_INSTRUCTIONS FOR THE TASK_
Only the lines from the one containing "Th.~4.1.11 and \S4.2)." through the final line of the entries below are wanted, each copied exactly.

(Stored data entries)
--- START ---
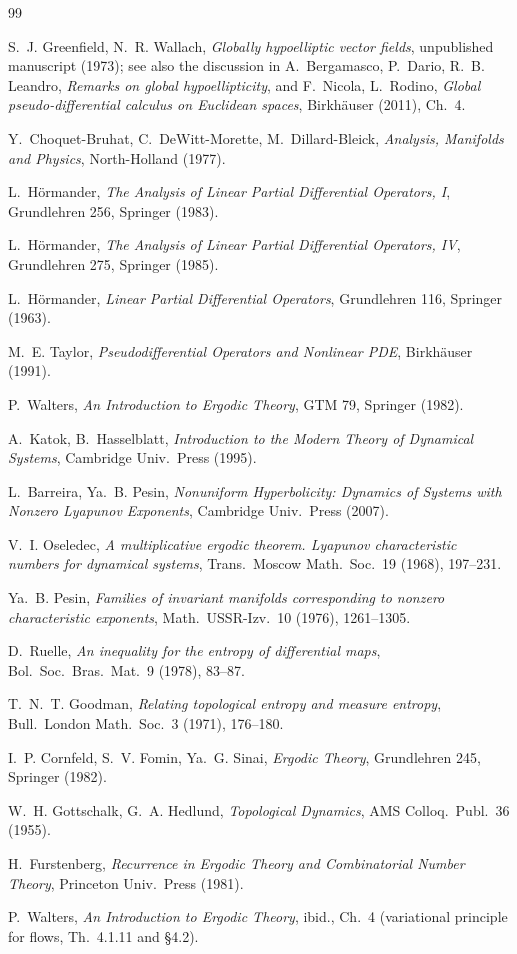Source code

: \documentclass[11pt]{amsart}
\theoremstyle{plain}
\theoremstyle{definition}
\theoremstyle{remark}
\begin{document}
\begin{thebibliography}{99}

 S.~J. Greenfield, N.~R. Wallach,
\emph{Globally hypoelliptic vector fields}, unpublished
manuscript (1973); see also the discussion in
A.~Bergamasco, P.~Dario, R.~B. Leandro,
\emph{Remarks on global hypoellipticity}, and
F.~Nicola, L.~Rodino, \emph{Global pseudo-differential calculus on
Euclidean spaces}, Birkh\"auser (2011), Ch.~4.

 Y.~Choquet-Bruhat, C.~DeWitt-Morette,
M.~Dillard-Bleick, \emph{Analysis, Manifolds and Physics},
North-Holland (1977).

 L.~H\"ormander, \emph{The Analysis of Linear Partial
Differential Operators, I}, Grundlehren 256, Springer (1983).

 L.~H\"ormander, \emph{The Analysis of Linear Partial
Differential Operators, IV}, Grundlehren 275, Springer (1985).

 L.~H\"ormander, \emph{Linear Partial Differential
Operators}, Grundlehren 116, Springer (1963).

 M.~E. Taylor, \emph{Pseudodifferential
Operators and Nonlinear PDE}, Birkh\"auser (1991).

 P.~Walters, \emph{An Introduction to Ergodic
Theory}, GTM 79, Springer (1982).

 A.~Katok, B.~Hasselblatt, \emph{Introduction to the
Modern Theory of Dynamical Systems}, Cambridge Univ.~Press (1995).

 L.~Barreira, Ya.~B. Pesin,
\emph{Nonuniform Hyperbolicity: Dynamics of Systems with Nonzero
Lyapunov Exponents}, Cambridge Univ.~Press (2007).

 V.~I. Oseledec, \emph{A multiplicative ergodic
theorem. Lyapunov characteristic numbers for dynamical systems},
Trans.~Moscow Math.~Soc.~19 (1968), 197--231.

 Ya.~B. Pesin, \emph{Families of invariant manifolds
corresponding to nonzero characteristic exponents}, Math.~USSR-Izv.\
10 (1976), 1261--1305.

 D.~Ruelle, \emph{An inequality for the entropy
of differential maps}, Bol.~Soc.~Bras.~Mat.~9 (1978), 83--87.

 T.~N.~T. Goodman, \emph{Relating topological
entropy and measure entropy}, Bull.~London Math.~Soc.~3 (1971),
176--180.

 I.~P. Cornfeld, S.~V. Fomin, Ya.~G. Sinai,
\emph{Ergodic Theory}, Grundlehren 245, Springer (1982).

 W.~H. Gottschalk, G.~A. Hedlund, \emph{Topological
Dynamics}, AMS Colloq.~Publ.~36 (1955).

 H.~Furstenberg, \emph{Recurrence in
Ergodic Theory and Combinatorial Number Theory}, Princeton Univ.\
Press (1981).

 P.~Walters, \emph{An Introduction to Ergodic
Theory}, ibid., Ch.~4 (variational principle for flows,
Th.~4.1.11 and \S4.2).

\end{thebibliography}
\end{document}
--- END ---
_TASK RESULT_
Th.~4.1.11 and \S4.2).

\end{thebibliography}
\end{document}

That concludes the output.